Indian actress, icon, wife, mother-of-two, superstar Sridevi was attending film screenings, award-shows, performing on stage, laughing in the audience of Bollywood live shows, attending weddings, walking the red carpet, seen out with her family, husband, children, attending a family function and wedding and then... the screen fades to black.
When news first broke of Sridevi's death on Feb 18, it seemed absurd when, just hours before, the actress herself had posted a self portrait in Dubai, looking like the regal cine-legend that she was. Imperious yet approachable, a towering figure yet so humble, so full of life and then...
On the eve of what would have been a landmark year in Sridevi's life, her 60th birth anniversary (Aug 13), here's looking back on the last days of an Indian empress... of screen.
A life cut far too short, at 54 Sridevi's "soul left her mortal coil,"--if we are to follow Hindu rites of passage-- through accidental drowning.

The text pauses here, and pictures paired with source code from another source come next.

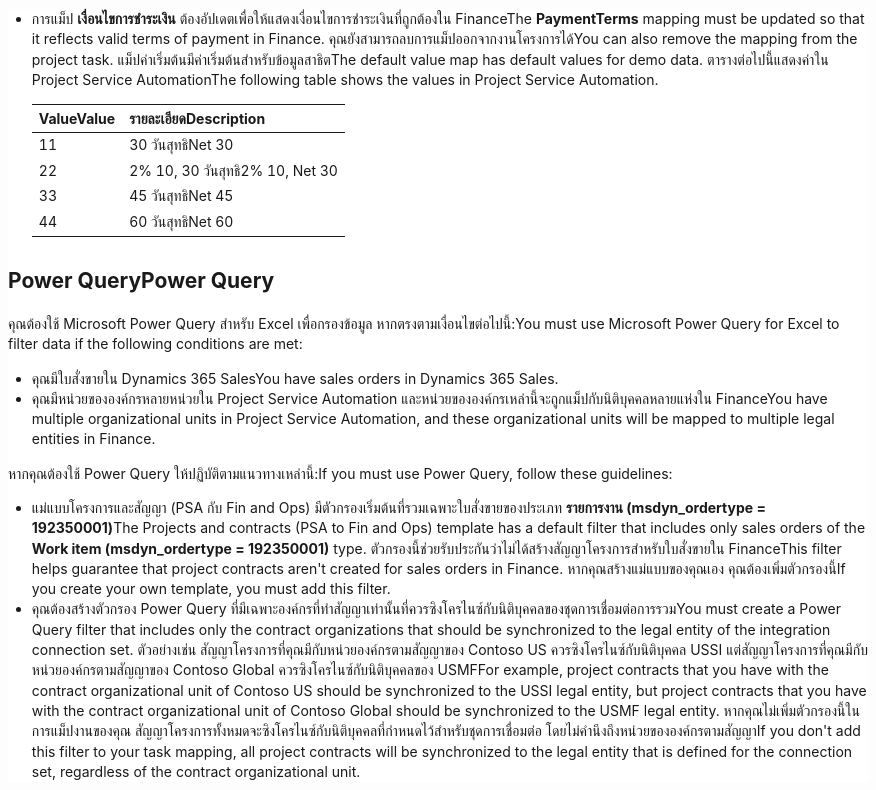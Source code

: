 - <span data-ttu-id="e7d6b-172">การแม็ป **เงื่อนไขการชำระเงิน** ต้องอัปเดตเพื่อให้แสดงเงื่อนไขการชำระเงินที่ถูกต้องใน Finance</span><span class="sxs-lookup"><span data-stu-id="e7d6b-172">The **PaymentTerms** mapping must be updated so that it reflects valid terms of payment in Finance.</span></span> <span data-ttu-id="e7d6b-173">คุณยังสามารถลบการแม็ปออกจากงานโครงการได้</span><span class="sxs-lookup"><span data-stu-id="e7d6b-173">You can also remove the mapping from the project task.</span></span> <span data-ttu-id="e7d6b-174">แม็ปค่าเริ่มต้นมีค่าเริ่มต้นสำหรับข้อมูลสาธิต</span><span class="sxs-lookup"><span data-stu-id="e7d6b-174">The default value map has default values for demo data.</span></span> <span data-ttu-id="e7d6b-175">ตารางต่อไปนี้แสดงค่าใน Project Service Automation</span><span class="sxs-lookup"><span data-stu-id="e7d6b-175">The following table shows the values in Project Service Automation.</span></span>

    | <span data-ttu-id="e7d6b-176">Value</span><span class="sxs-lookup"><span data-stu-id="e7d6b-176">Value</span></span> | <span data-ttu-id="e7d6b-177">รายละเอียด</span><span class="sxs-lookup"><span data-stu-id="e7d6b-177">Description</span></span>   |
    |-------|---------------|
    | <span data-ttu-id="e7d6b-178">1</span><span class="sxs-lookup"><span data-stu-id="e7d6b-178">1</span></span>     | <span data-ttu-id="e7d6b-179">30 วันสุทธิ</span><span class="sxs-lookup"><span data-stu-id="e7d6b-179">Net 30</span></span>        |
    | <span data-ttu-id="e7d6b-180">2</span><span class="sxs-lookup"><span data-stu-id="e7d6b-180">2</span></span>     | <span data-ttu-id="e7d6b-181">2% 10, 30 วันสุทธิ</span><span class="sxs-lookup"><span data-stu-id="e7d6b-181">2% 10, Net 30</span></span> |
    | <span data-ttu-id="e7d6b-182">3</span><span class="sxs-lookup"><span data-stu-id="e7d6b-182">3</span></span>     | <span data-ttu-id="e7d6b-183">45 วันสุทธิ</span><span class="sxs-lookup"><span data-stu-id="e7d6b-183">Net 45</span></span>        |
    | <span data-ttu-id="e7d6b-184">4</span><span class="sxs-lookup"><span data-stu-id="e7d6b-184">4</span></span>     | <span data-ttu-id="e7d6b-185">60 วันสุทธิ</span><span class="sxs-lookup"><span data-stu-id="e7d6b-185">Net 60</span></span>        |

## <a name="power-query"></a><span data-ttu-id="e7d6b-186">Power Query</span><span class="sxs-lookup"><span data-stu-id="e7d6b-186">Power Query</span></span>

<span data-ttu-id="e7d6b-187">คุณต้องใช้ Microsoft Power Query สำหรับ Excel เพื่อกรองข้อมูล หากตรงตามเงื่อนไขต่อไปนี้:</span><span class="sxs-lookup"><span data-stu-id="e7d6b-187">You must use Microsoft Power Query for Excel to filter data if the following conditions are met:</span></span>

- <span data-ttu-id="e7d6b-188">คุณมีใบสั่งขายใน Dynamics 365 Sales</span><span class="sxs-lookup"><span data-stu-id="e7d6b-188">You have sales orders in Dynamics 365 Sales.</span></span>
- <span data-ttu-id="e7d6b-189">คุณมีหน่วยขององค์กรหลายหน่วยใน Project Service Automation และหน่วยขององค์กรเหล่านี้จะถูกแม็ปกับนิติบุคคลหลายแห่งใน Finance</span><span class="sxs-lookup"><span data-stu-id="e7d6b-189">You have multiple organizational units in Project Service Automation, and these organizational units will be mapped to multiple legal entities in Finance.</span></span>

<span data-ttu-id="e7d6b-190">หากคุณต้องใช้ Power Query ให้ปฏิบัติตามแนวทางเหล่านี้:</span><span class="sxs-lookup"><span data-stu-id="e7d6b-190">If you must use Power Query, follow these guidelines:</span></span>

- <span data-ttu-id="e7d6b-191">แม่แบบโครงการและสัญญา (PSA กับ Fin and Ops) มีตัวกรองเริ่มต้นที่รวมเฉพาะใบสั่งขายของประเภท **รายการงาน (msdyn\_ordertype = 192350001)**</span><span class="sxs-lookup"><span data-stu-id="e7d6b-191">The Projects and contracts (PSA to Fin and Ops) template has a default filter that includes only sales orders of the **Work item (msdyn\_ordertype = 192350001)** type.</span></span> <span data-ttu-id="e7d6b-192">ตัวกรองนี้ช่วยรับประกันว่าไม่ได้สร้างสัญญาโครงการสำหรับใบสั่งขายใน Finance</span><span class="sxs-lookup"><span data-stu-id="e7d6b-192">This filter helps guarantee that project contracts aren't created for sales orders in Finance.</span></span> <span data-ttu-id="e7d6b-193">หากคุณสร้างแม่แบบของคุณเอง คุณต้องเพิ่มตัวกรองนี้</span><span class="sxs-lookup"><span data-stu-id="e7d6b-193">If you create your own template, you must add this filter.</span></span>
- <span data-ttu-id="e7d6b-194">คุณต้องสร้างตัวกรอง Power Query ที่มีเฉพาะองค์กรที่ทำสัญญาเท่านั้นที่ควรซิงโครไนซ์กับนิติบุคคลของชุดการเชื่อมต่อการรวม</span><span class="sxs-lookup"><span data-stu-id="e7d6b-194">You must create a Power Query filter that includes only the contract organizations that should be synchronized to the legal entity of the integration connection set.</span></span> <span data-ttu-id="e7d6b-195">ตัวอย่างเช่น สัญญาโครงการที่คุณมีกับหน่วยองค์กรตามสัญญาของ Contoso US ควรซิงโครไนซ์กับนิติบุคคล USSI แต่สัญญาโครงการที่คุณมีกับหน่วยองค์กรตามสัญญาของ Contoso Global ควรซิงโครไนซ์กับนิติบุคคลของ USMF</span><span class="sxs-lookup"><span data-stu-id="e7d6b-195">For example, project contracts that you have with the contract organizational unit of Contoso US should be synchronized to the USSI legal entity, but project contracts that you have with the contract organizational unit of Contoso Global should be synchronized to the USMF legal entity.</span></span> <span data-ttu-id="e7d6b-196">หากคุณไม่เพิ่มตัวกรองนี้ในการแม็ปงานของคุณ สัญญาโครงการทั้งหมดจะซิงโครไนซ์กับนิติบุคคลที่กำหนดไว้สำหรับชุดการเชื่อมต่อ โดยไม่คำนึงถึงหน่วยขององค์กรตามสัญญา</span><span class="sxs-lookup"><span data-stu-id="e7d6b-196">If you don't add this filter to your task mapping, all project contracts will be synchronized to the legal entity that is defined for the connection set, regardless of the contract organizational unit.</span></span>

When someone so larger-than-life met with sudden death, a barrage of bat-shit conspiracy theories have let loose including criminal accusations, sensationalism and the bottom-of-the-barrel TRP rating hungry television coverage of a human tragedy that was so blown-out-of-proportion and so badly televised, it required several other stars of her ilk to 'let her rest in peace.'
There still lives a 'justice for Sridevi' slogan left in the relics of Twitter, but the true justice we seek is 1) to find the criminal who leaked images of Sridevi's body to the press/internet 2) the instigators who spread false stories and theories about the actress and her beloved family for personal gain (viewership numbers are pathologically addictive).
If Aishwarya Rai and Abhishek Bachchan's daughter Aradhya can sue internet trolls for false stories, then the Kapoor/Ayappan family should too, but perhaps they do want to simply move on from a national tragedy that was personal to them.

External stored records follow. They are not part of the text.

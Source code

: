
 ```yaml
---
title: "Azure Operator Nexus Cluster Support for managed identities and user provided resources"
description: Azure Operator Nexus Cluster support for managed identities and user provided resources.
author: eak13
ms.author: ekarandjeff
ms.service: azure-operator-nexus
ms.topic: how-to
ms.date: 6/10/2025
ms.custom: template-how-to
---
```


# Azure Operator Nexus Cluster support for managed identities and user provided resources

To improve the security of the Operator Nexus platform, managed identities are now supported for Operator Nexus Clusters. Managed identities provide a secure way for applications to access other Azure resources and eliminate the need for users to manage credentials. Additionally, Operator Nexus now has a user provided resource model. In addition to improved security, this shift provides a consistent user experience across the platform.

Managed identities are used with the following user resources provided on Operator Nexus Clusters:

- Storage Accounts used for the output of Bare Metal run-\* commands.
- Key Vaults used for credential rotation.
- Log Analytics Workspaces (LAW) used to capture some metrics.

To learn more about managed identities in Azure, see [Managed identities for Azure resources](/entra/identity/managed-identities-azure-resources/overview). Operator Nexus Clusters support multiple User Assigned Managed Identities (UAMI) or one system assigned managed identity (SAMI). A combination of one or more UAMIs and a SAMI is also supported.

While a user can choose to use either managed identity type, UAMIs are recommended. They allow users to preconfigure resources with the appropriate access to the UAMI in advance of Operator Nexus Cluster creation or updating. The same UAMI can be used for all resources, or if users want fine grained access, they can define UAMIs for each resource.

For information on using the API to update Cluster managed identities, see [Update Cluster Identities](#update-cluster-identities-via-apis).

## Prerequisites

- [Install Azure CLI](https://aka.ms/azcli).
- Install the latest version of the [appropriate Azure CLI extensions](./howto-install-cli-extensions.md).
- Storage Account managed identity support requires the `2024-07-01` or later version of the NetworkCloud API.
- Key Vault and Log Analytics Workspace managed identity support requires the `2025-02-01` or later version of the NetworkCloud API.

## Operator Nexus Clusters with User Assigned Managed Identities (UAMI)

Truth of the matter is fans, with the best of intentions inflated sadness to anger and wanted a culprit, someone to blame other than fate for what happened. They are still looking for one, while casting aspersions on many. This hunt defies logic and science, reason and, legality.
Sadly, we-the collective we of fandom-were not ready to let her go so swiftly when, despite hundreds of film appearances in a resplendent film career like no other on the planet, we just couldn't get enough of Sridevi.

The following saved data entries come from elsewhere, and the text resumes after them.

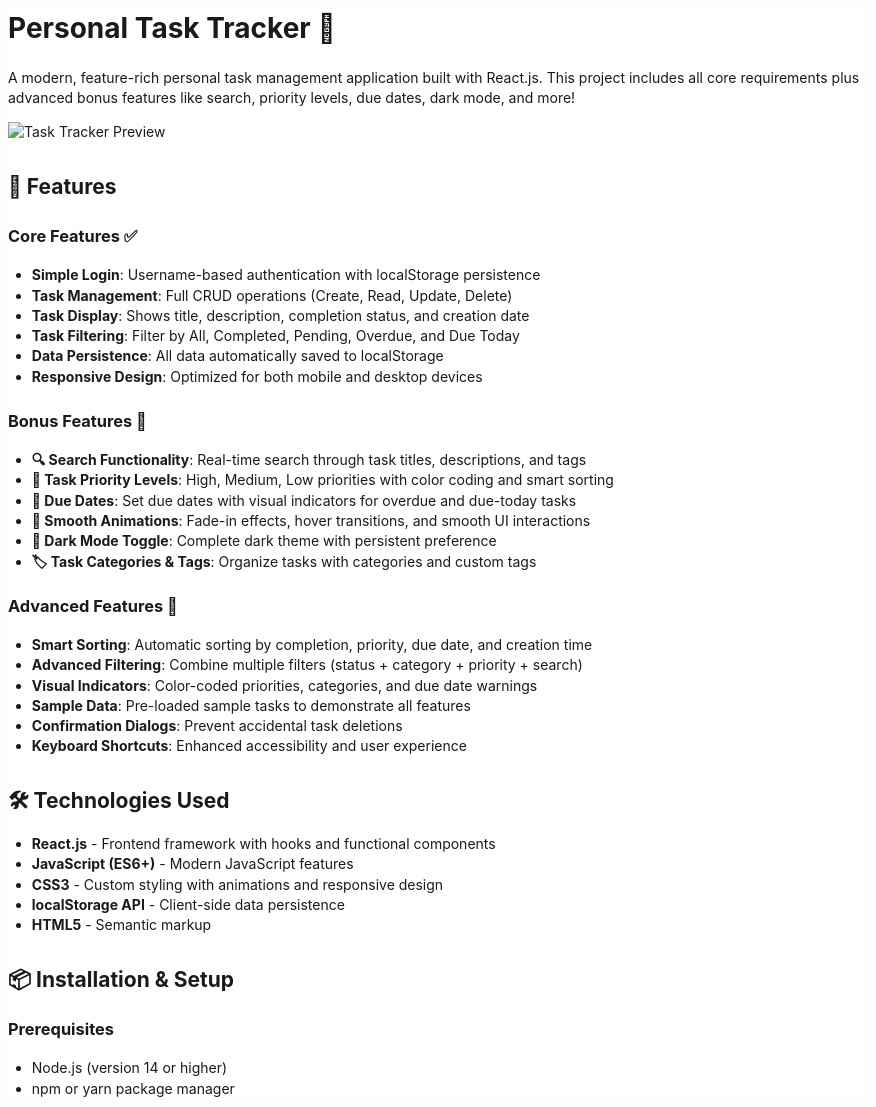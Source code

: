 # Personal Task Tracker 📝

A modern, feature-rich personal task management application built with React.js. This project includes all core requirements plus advanced bonus features like search, priority levels, due dates, dark mode, and more!

![Task Tracker Preview](https://via.placeholder.com/800x400/3B82F6/FFFFFF?text=Task+Tracker+Preview)

## 🌟 Features

### Core Features ✅
- **Simple Login**: Username-based authentication with localStorage persistence
- **Task Management**: Full CRUD operations (Create, Read, Update, Delete)
- **Task Display**: Shows title, description, completion status, and creation date
- **Task Filtering**: Filter by All, Completed, Pending, Overdue, and Due Today
- **Data Persistence**: All data automatically saved to localStorage
- **Responsive Design**: Optimized for both mobile and desktop devices

### Bonus Features 🎉
- **🔍 Search Functionality**: Real-time search through task titles, descriptions, and tags
- **🎯 Task Priority Levels**: High, Medium, Low priorities with color coding and smart sorting
- **📅 Due Dates**: Set due dates with visual indicators for overdue and due-today tasks
- **🎨 Smooth Animations**: Fade-in effects, hover transitions, and smooth UI interactions
- **🌙 Dark Mode Toggle**: Complete dark theme with persistent preference
- **🏷️ Task Categories & Tags**: Organize tasks with categories and custom tags

### Advanced Features 🚀
- **Smart Sorting**: Automatic sorting by completion, priority, due date, and creation time
- **Advanced Filtering**: Combine multiple filters (status + category + priority + search)
- **Visual Indicators**: Color-coded priorities, categories, and due date warnings
- **Sample Data**: Pre-loaded sample tasks to demonstrate all features
- **Confirmation Dialogs**: Prevent accidental task deletions
- **Keyboard Shortcuts**: Enhanced accessibility and user experience

## 🛠️ Technologies Used

- **React.js** - Frontend framework with hooks and functional components
- **JavaScript (ES6+)** - Modern JavaScript features
- **CSS3** - Custom styling with animations and responsive design
- **localStorage API** - Client-side data persistence
- **HTML5** - Semantic markup

## 📦 Installation & Setup

### Prerequisites
- Node.js (version 14 or higher)
- npm or yarn package manager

This is not hyperbola. I cannot think of a global star who had a career parallel to hers; well, perhaps Elizabeth Taylor. A child star, who went on to teen idol status, to rising pan-national phenomenon, to award-winning actress, to living legend by the age of 34! With equal command over the box-office and critical review, known for looks, talent and ability, Liz and Sri lived parallel lives spanning decades, but continents and timelines apart.
But Liz Taylor lived till the ripe age of 79, Sridevi's departure at 54 seemed unbearably young. Alas, alas, alas...
She lives on in the hearts and minds of film fans and in perpetuity on film. The legacy lives on, if not the legend.